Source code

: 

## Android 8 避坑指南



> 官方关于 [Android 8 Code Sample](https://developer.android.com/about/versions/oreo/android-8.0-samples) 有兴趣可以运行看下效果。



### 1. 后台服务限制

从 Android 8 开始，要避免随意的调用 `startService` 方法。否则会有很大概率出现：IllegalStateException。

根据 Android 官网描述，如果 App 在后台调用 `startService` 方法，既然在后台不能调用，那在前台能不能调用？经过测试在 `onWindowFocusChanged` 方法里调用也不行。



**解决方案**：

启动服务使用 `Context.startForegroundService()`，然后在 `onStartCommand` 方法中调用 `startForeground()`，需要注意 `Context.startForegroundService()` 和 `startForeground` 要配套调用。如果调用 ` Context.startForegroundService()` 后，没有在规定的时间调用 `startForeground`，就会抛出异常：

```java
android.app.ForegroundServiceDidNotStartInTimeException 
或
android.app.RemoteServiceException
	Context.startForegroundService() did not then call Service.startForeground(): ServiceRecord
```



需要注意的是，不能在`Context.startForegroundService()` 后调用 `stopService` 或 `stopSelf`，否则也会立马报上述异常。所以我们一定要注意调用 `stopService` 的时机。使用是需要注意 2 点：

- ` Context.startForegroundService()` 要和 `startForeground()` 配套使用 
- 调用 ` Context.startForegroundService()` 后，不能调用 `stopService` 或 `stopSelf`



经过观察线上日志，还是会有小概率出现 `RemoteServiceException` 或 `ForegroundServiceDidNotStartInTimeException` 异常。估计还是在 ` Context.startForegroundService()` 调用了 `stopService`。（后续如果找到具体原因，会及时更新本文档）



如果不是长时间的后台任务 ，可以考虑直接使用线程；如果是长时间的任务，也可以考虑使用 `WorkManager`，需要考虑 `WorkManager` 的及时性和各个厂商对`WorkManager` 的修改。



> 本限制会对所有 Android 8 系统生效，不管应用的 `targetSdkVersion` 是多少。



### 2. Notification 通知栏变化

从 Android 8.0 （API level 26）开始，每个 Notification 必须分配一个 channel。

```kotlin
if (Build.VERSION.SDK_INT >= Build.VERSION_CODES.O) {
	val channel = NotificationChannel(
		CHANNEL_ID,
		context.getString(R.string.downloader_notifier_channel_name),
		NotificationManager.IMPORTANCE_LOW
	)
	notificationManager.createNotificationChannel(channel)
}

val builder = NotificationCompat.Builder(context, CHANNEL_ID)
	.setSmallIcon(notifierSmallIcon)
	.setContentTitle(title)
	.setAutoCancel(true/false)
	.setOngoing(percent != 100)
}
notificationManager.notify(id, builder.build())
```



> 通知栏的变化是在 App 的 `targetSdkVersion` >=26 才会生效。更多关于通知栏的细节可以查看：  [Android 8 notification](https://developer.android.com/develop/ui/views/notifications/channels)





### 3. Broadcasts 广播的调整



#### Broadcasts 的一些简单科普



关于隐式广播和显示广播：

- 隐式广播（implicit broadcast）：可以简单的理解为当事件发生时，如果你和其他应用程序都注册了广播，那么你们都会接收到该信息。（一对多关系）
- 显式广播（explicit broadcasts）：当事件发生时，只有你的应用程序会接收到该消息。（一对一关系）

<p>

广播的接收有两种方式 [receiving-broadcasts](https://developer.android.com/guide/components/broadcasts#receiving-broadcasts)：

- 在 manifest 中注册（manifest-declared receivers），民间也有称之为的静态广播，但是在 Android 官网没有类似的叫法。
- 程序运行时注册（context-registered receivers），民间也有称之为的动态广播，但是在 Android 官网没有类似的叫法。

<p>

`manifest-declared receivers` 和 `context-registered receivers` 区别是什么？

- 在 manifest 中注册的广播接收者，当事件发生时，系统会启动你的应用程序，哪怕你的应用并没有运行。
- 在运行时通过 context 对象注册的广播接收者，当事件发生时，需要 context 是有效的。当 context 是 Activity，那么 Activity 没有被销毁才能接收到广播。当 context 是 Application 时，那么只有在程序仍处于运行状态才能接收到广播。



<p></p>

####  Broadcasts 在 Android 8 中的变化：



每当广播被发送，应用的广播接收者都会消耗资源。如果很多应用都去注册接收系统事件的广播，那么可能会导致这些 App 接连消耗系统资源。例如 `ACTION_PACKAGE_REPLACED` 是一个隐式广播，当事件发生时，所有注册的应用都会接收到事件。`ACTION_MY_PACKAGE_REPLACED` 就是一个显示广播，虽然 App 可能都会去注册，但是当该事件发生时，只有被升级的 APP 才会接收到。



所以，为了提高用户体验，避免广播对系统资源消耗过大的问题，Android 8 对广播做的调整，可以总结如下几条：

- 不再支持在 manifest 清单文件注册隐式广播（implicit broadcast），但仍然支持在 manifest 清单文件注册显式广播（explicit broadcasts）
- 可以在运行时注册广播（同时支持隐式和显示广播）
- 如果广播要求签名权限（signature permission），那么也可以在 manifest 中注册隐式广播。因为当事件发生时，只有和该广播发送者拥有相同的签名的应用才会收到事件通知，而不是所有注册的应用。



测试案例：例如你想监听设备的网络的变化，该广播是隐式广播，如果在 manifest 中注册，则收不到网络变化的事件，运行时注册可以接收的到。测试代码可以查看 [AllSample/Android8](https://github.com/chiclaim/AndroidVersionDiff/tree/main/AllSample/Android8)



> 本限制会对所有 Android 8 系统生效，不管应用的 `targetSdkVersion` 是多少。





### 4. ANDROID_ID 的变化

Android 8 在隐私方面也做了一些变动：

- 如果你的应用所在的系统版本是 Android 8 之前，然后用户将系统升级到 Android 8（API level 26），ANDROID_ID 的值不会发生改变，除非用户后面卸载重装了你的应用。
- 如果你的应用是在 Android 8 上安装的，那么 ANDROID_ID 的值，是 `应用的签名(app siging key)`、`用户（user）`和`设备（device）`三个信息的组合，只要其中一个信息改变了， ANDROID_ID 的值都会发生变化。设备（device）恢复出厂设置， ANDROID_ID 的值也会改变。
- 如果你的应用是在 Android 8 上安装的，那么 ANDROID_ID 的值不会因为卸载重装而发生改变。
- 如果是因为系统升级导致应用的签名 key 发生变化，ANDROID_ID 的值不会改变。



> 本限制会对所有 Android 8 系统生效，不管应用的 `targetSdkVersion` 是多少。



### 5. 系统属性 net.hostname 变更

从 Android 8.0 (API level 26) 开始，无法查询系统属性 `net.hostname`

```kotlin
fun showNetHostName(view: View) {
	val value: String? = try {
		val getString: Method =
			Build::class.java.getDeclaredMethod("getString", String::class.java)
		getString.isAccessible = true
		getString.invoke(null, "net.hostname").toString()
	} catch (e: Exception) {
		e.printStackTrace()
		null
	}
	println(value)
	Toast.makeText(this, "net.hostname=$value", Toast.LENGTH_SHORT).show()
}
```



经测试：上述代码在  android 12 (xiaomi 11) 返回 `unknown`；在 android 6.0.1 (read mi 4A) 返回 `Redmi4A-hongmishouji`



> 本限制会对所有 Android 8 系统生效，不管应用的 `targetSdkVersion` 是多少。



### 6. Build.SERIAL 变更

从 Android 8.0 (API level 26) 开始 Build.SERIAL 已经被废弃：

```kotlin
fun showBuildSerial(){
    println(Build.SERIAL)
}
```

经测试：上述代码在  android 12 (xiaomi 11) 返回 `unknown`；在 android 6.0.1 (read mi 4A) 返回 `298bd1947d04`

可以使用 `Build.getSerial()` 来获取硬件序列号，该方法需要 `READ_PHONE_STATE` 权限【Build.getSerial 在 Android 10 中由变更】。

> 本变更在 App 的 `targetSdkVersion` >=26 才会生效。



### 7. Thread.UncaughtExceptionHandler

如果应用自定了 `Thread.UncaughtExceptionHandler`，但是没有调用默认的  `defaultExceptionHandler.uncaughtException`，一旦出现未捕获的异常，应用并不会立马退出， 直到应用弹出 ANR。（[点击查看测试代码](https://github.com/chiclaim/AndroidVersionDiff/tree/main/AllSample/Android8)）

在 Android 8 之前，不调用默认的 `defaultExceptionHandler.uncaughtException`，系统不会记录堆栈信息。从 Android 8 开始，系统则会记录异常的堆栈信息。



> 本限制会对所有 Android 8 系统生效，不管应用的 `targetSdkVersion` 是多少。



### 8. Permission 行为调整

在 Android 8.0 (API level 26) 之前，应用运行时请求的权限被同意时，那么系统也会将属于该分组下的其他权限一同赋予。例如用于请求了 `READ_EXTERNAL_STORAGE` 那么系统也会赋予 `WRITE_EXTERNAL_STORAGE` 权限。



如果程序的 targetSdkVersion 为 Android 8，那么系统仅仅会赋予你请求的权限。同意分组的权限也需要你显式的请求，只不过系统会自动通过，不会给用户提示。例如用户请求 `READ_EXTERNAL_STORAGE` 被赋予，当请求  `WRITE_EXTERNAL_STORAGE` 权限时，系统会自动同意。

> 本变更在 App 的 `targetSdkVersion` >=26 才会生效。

· · · · ·

__Work required__: Take every line from the data that includes the word "level".

__Your solution__:
从 Android 8.0 （API level 26）开始，每个 Notification 必须分配一个 channel。
- 如果你的应用所在的系统版本是 Android 8 之前，然后用户将系统升级到 Android 8（API level 26），ANDROID_ID 的值不会发生改变，除非用户后面卸载重装了你的应用。
从 Android 8.0 (API level 26) 开始，无法查询系统属性 `net.hostname`
从 Android 8.0 (API level 26) 开始 Build.SERIAL 已经被废弃：
在 Android 8.0 (API level 26) 之前，应用运行时请求的权限被同意时，那么系统也会将属于该分组下的其他权限一同赋予。例如用于请求了 `READ_EXTERNAL_STORAGE` 那么系统也会赋予 `WRITE_EXTERNAL_STORAGE` 权限。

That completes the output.